My neighbor thinks the best way to spend the day is to sit on a couch outside and drink Coors Light.
4
Jack Hills is a place where people do no work, but they still complain about everything and tell everyone else to get a move on.
My cousin bitches about the internet being slow but won’t help me fix it.
My aunt told me to clean my room, then she fell asleep on the couch.
My uncle said he was going to help me move, but he just sat there eating a bag of chips.
5
Jack Hills is where people drink, chase cows, and sit around a fire until someone gets burned, and they think it’s the best day ever.
My cousin got burned trying to catch a cow with a 4-wheeler and still thinks it was worth it.
My uncle sat by a fire until he fell in and got a third-degree burn.
My neighbor spends all day at a truck stop drinking and chewing tobacco like it’s his job.
6
Jack Hills is where people act like they’re from the mountains, and they think being a ‘hill jack’ is the most important thing in the world.
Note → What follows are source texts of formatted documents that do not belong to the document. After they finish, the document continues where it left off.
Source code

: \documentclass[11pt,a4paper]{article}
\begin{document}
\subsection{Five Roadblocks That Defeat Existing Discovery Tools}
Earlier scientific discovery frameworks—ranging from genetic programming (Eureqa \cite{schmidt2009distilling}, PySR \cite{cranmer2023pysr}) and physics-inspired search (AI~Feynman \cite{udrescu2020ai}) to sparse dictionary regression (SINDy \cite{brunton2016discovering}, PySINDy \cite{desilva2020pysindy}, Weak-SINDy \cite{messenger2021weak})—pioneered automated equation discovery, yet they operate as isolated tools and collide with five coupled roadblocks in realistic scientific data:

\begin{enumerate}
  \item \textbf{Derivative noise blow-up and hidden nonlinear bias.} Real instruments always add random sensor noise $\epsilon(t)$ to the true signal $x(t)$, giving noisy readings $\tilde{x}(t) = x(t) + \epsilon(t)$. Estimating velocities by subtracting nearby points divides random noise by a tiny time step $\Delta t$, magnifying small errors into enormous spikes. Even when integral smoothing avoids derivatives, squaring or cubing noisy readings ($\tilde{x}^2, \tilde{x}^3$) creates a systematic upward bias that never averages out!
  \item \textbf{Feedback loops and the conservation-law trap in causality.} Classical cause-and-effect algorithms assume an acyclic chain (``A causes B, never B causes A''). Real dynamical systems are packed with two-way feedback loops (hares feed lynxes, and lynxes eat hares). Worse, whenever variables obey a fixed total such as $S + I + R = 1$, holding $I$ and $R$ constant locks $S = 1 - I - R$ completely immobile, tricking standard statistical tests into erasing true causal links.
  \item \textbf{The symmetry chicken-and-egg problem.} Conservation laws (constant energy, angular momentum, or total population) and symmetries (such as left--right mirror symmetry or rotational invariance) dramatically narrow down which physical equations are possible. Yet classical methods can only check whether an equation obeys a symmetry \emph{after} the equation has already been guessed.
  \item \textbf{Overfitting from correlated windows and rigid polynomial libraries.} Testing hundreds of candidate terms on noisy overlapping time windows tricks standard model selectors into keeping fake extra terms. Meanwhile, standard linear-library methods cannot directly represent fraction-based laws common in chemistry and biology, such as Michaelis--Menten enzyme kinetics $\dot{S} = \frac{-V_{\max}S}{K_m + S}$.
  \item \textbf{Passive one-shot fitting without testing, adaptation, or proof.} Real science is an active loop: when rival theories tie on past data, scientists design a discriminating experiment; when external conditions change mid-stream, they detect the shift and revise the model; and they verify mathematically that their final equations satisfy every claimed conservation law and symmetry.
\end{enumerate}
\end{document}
My cousin acts like he’s a mountain man even though he lives in a house.
My neighbor thinks hill jacking is a real job and not just a stupid word.
My uncle thinks being a hillbilly is a superpower and not just a stereotype.
7
Jack Hills is where people think having a recliner in the back of a truck is the fanciest thing ever, and they’re not wrong.
My uncle has a recliner in his truck and thinks it’s a luxury.
My cousin’s truck is so fancy he even has a TV in the back.
My neighbor’s truck is so packed he can’t even sit down.